(Entries taken from a collection)
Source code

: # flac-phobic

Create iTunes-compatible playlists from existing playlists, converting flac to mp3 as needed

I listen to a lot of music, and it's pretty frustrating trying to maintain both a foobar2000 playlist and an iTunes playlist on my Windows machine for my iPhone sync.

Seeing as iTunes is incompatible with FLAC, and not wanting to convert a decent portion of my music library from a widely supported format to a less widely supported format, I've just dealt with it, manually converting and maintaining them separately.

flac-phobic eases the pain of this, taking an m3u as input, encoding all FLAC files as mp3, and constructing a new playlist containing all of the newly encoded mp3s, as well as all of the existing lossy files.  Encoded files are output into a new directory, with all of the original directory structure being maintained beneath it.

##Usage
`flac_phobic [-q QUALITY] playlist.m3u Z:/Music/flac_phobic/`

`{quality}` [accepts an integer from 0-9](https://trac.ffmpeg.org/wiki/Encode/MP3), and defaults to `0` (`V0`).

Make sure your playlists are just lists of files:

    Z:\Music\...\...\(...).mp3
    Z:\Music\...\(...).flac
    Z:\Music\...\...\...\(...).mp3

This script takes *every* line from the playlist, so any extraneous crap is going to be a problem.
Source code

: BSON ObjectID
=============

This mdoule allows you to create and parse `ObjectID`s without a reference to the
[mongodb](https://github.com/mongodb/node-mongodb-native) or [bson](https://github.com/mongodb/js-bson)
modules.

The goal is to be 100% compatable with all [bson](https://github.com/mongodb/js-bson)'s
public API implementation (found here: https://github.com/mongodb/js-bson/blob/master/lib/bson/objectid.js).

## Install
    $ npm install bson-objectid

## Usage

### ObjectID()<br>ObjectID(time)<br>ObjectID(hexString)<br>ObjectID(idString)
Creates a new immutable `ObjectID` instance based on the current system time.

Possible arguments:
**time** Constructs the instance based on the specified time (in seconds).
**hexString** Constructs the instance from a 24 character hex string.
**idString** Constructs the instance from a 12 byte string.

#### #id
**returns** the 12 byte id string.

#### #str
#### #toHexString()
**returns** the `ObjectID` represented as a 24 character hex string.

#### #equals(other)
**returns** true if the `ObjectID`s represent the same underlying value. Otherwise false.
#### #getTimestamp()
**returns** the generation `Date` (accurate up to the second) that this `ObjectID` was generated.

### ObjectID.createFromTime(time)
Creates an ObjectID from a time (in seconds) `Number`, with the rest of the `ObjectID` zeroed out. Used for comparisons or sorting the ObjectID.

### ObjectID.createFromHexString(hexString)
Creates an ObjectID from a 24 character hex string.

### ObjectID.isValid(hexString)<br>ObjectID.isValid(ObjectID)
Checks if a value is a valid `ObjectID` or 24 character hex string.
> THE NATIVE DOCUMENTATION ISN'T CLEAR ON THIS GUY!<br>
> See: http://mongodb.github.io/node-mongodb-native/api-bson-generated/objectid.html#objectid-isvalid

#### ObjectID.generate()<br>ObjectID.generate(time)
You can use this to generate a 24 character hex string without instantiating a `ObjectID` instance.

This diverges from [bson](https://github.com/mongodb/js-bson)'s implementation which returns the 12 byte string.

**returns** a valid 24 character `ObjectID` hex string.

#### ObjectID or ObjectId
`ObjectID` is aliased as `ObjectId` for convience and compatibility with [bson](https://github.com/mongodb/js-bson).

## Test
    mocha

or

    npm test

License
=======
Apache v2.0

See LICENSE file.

DESCRIPTION OF THE TASK: Find the word "byte" in the records. Copy every line it appears in.

TASK OUTPUT:
**idString** Constructs the instance from a 12 byte string.
**returns** the 12 byte id string.
This diverges from [bson](https://github.com/mongodb/js-bson)'s implementation which returns the 12 byte string.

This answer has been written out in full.